YOUR OBJECTIVE =>
While you copy the lines below, skip the pictures and keep the rest exact.

BEGIN DATASET RECORDS

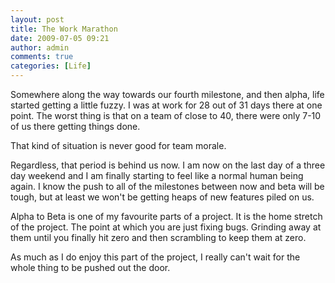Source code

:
 ```yaml
---
layout: post
title: The Work Marathon
date: 2009-07-05 09:21
author: admin
comments: true
categories: [Life]
---
```

Somewhere along the way towards our fourth milestone, and then alpha, life started getting a little fuzzy.  I was at work for 28 out of 31 days there at one point.  The worst thing is that on a team of close to 40, there were only 7-10 of us there getting things done.

That kind of situation is never good for team morale.

Regardless, that period is behind us now.  I am now on the last day of a three day weekend and I am finally starting to feel like a normal human being again.  I know the push to all of the milestones between now and beta will be tough, but at least we won't be getting heaps of new features piled on us.

Alpha to Beta is one of my favourite parts of a project.  It is the home stretch of the project.  The point at which you are just fixing bugs.  Grinding away at them until you finally hit zero and then scrambling to keep them at zero.

As much as I do enjoy this part of the project, I really can't wait for the whole thing to be pushed out the door.
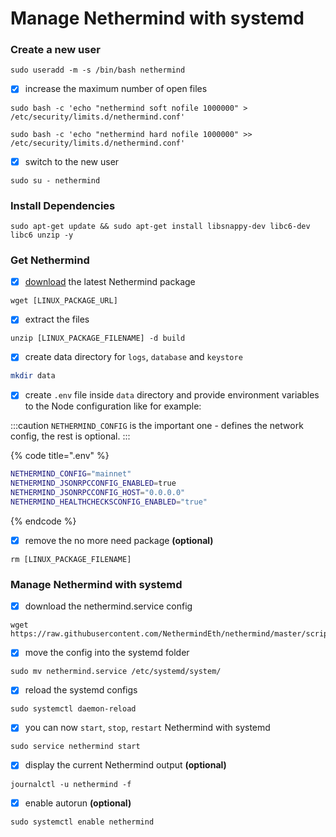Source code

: # Manage Nethermind with systemd

### Create a new user

```
sudo useradd -m -s /bin/bash nethermind
```

* [x] increase the maximum number of open files

```
sudo bash -c 'echo "nethermind soft nofile 1000000" > /etc/security/limits.d/nethermind.conf'
```

```
sudo bash -c 'echo "nethermind hard nofile 1000000" >> /etc/security/limits.d/nethermind.conf'
```

* [x] switch to the new user

```
sudo su - nethermind
```

### Install Dependencies

```
sudo apt-get update && sudo apt-get install libsnappy-dev libc6-dev libc6 unzip -y
```

### Get Nethermind

* [x] [download](../installing-nethermind/download-sources.md) the latest Nethermind package

```
wget [LINUX_PACKAGE_URL]
```

* [x] extract the files

```
unzip [LINUX_PACKAGE_FILENAME] -d build
```

* [x] create data directory for `logs`, `database` and `keystore`

```bash
mkdir data
```

* [x] create `.env` file inside `data` directory and provide environment variables to the Node configuration like for example:

:::caution
`NETHERMIND_CONFIG` is the important one - defines the network config, the rest is optional.
:::

{% code title=".env" %}
```bash
NETHERMIND_CONFIG="mainnet"
NETHERMIND_JSONRPCCONFIG_ENABLED=true
NETHERMIND_JSONRPCCONFIG_HOST="0.0.0.0"
NETHERMIND_HEALTHCHECKSCONFIG_ENABLED="true"
```
{% endcode %}

* [x] remove the no more need package **(optional)**

```
rm [LINUX_PACKAGE_FILENAME]
```

### Manage Nethermind with systemd

* [x] download the nethermind.service config

```
wget https://raw.githubusercontent.com/NethermindEth/nethermind/master/scripts/nethermind.service
```

* [x] move the config into the systemd folder

```
sudo mv nethermind.service /etc/systemd/system/
```

* [x] reload the systemd configs

```
sudo systemctl daemon-reload
```

* [x] you can now `start`, `stop`, `restart` Nethermind with systemd

```
sudo service nethermind start
```

* [x] display the current Nethermind output **(optional)**

```
journalctl -u nethermind -f
```

* [x] enable autorun **(optional)**

```
sudo systemctl enable nethermind
```

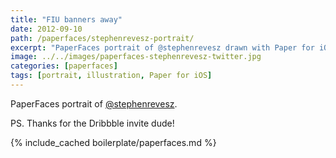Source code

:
 ```yaml
---
title: "FIU banners away"
date: 2012-09-10
path: /paperfaces/stephenrevesz-portrait/
excerpt: "PaperFaces portrait of @stephenrevesz drawn with Paper for iOS on an iPad."
image: ../../images/paperfaces-stephenrevesz-twitter.jpg
categories: [paperfaces]
tags: [portrait, illustration, Paper for iOS]
---
```


PaperFaces portrait of [@stephenrevesz](https://twitter.com/stephenrevesz).

PS. Thanks for the Dribbble invite dude!

{% include_cached boilerplate/paperfaces.md %}
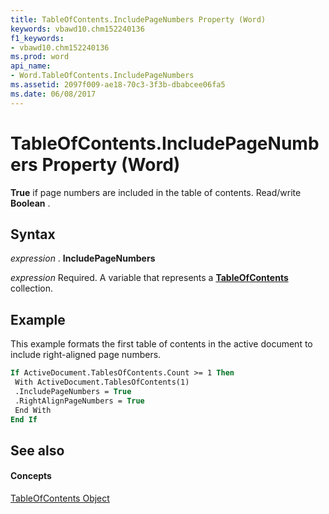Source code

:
 ```yaml
---
title: TableOfContents.IncludePageNumbers Property (Word)
keywords: vbawd10.chm152240136
f1_keywords:
- vbawd10.chm152240136
ms.prod: word
api_name:
- Word.TableOfContents.IncludePageNumbers
ms.assetid: 2097f009-ae18-70c3-3f3b-dbabcee06fa5
ms.date: 06/08/2017
---
```



# TableOfContents.IncludePageNumbers Property (Word)

 **True** if page numbers are included in the table of contents. Read/write **Boolean** .


## Syntax

 _expression_ . **IncludePageNumbers**

 _expression_ Required. A variable that represents a **[TableOfContents](Word.TableOfContents.md)** collection.


## Example

This example formats the first table of contents in the active document to include right-aligned page numbers.


```vb
If ActiveDocument.TablesOfContents.Count >= 1 Then 
 With ActiveDocument.TablesOfContents(1) 
 .IncludePageNumbers = True 
 .RightAlignPageNumbers = True 
 End With 
End If
```


## See also


#### Concepts


[TableOfContents Object](Word.TableOfContents.md)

END DATASET RECORDS

RESPONSE TO THE EXERCISE =>
Source code

:
 ```yaml
---
layout: post
title: The Work Marathon
date: 2009-07-05 09:21
author: admin
comments: true
categories: [Life]
---
```

Somewhere along the way towards our fourth milestone, and then alpha, life started getting a little fuzzy.  I was at work for 28 out of 31 days there at one point.  The worst thing is that on a team of close to 40, there were only 7-10 of us there getting things done.

That kind of situation is never good for team morale.

Regardless, that period is behind us now.  I am now on the last day of a three day weekend and I am finally starting to feel like a normal human being again.  I know the push to all of the milestones between now and beta will be tough, but at least we won't be getting heaps of new features piled on us.

Alpha to Beta is one of my favourite parts of a project.  It is the home stretch of the project.  The point at which you are just fixing bugs.  Grinding away at them until you finally hit zero and then scrambling to keep them at zero.

As much as I do enjoy this part of the project, I really can't wait for the whole thing to be pushed out the door.
Source code

: # Manage Nethermind with systemd

### Create a new user

```
sudo useradd -m -s /bin/bash nethermind
```

* [x] increase the maximum number of open files

```
sudo bash -c 'echo "nethermind soft nofile 1000000" > /etc/security/limits.d/nethermind.conf'
```

```
sudo bash -c 'echo "nethermind hard nofile 1000000" >> /etc/security/limits.d/nethermind.conf'
```

* [x] switch to the new user

```
sudo su - nethermind
```

### Install Dependencies

```
sudo apt-get update && sudo apt-get install libsnappy-dev libc6-dev libc6 unzip -y
```

### Get Nethermind

* [x] [download](../installing-nethermind/download-sources.md) the latest Nethermind package

```
wget [LINUX_PACKAGE_URL]
```

* [x] extract the files

```
unzip [LINUX_PACKAGE_FILENAME] -d build
```

* [x] create data directory for `logs`, `database` and `keystore`

```bash
mkdir data
```

* [x] create `.env` file inside `data` directory and provide environment variables to the Node configuration like for example:

:::caution
`NETHERMIND_CONFIG` is the important one - defines the network config, the rest is optional.
:::

{% code title=".env" %}
```bash
NETHERMIND_CONFIG="mainnet"
NETHERMIND_JSONRPCCONFIG_ENABLED=true
NETHERMIND_JSONRPCCONFIG_HOST="0.0.0.0"
NETHERMIND_HEALTHCHECKSCONFIG_ENABLED="true"
```
{% endcode %}

* [x] remove the no more need package **(optional)**

```
rm [LINUX_PACKAGE_FILENAME]
```

### Manage Nethermind with systemd

* [x] download the nethermind.service config

```
wget https://raw.githubusercontent.com/NethermindEth/nethermind/master/scripts/nethermind.service
```

* [x] move the config into the systemd folder

```
sudo mv nethermind.service /etc/systemd/system/
```

* [x] reload the systemd configs

```
sudo systemctl daemon-reload
```

* [x] you can now `start`, `stop`, `restart` Nethermind with systemd

```
sudo service nethermind start
```

* [x] display the current Nethermind output **(optional)**

```
journalctl -u nethermind -f
```

* [x] enable autorun **(optional)**

```
sudo systemctl enable nethermind
```

Source code

:
 ```yaml
---
title: "FIU banners away"
date: 2012-09-10
path: /paperfaces/stephenrevesz-portrait/
excerpt: "PaperFaces portrait of @stephenrevesz drawn with Paper for iOS on an iPad."
image: ../../images/paperfaces-stephenrevesz-twitter.jpg
categories: [paperfaces]
tags: [portrait, illustration, Paper for iOS]
---
```


PaperFaces portrait of [@stephenrevesz](https://twitter.com/stephenrevesz).

PS. Thanks for the Dribbble invite dude!

{% include_cached boilerplate/paperfaces.md %}
Source code

:
 ```yaml
---
title: TableOfContents.IncludePageNumbers Property (Word)
keywords: vbawd10.chm152240136
f1_keywords:
- vbawd10.chm152240136
ms.prod: word
api_name:
- Word.TableOfContents.IncludePageNumbers
ms.assetid: 2097f009-ae18-70c3-3f3b-dbabcee06fa5
ms.date: 06/08/2017
---
```



# TableOfContents.IncludePageNumbers Property (Word)

 **True** if page numbers are included in the table of contents. Read/write **Boolean** .


## Syntax

 _expression_ . **IncludePageNumbers**

 _expression_ Required. A variable that represents a **[TableOfContents](Word.TableOfContents.md)** collection.


## Example

This example formats the first table of contents in the active document to include right-aligned page numbers.


```vb
If ActiveDocument.TablesOfContents.Count >= 1 Then 
 With ActiveDocument.TablesOfContents(1) 
 .IncludePageNumbers = True 
 .RightAlignPageNumbers = True 
 End With 
End If
```


## See also


#### Concepts


[TableOfContents Object](Word.TableOfContents.md)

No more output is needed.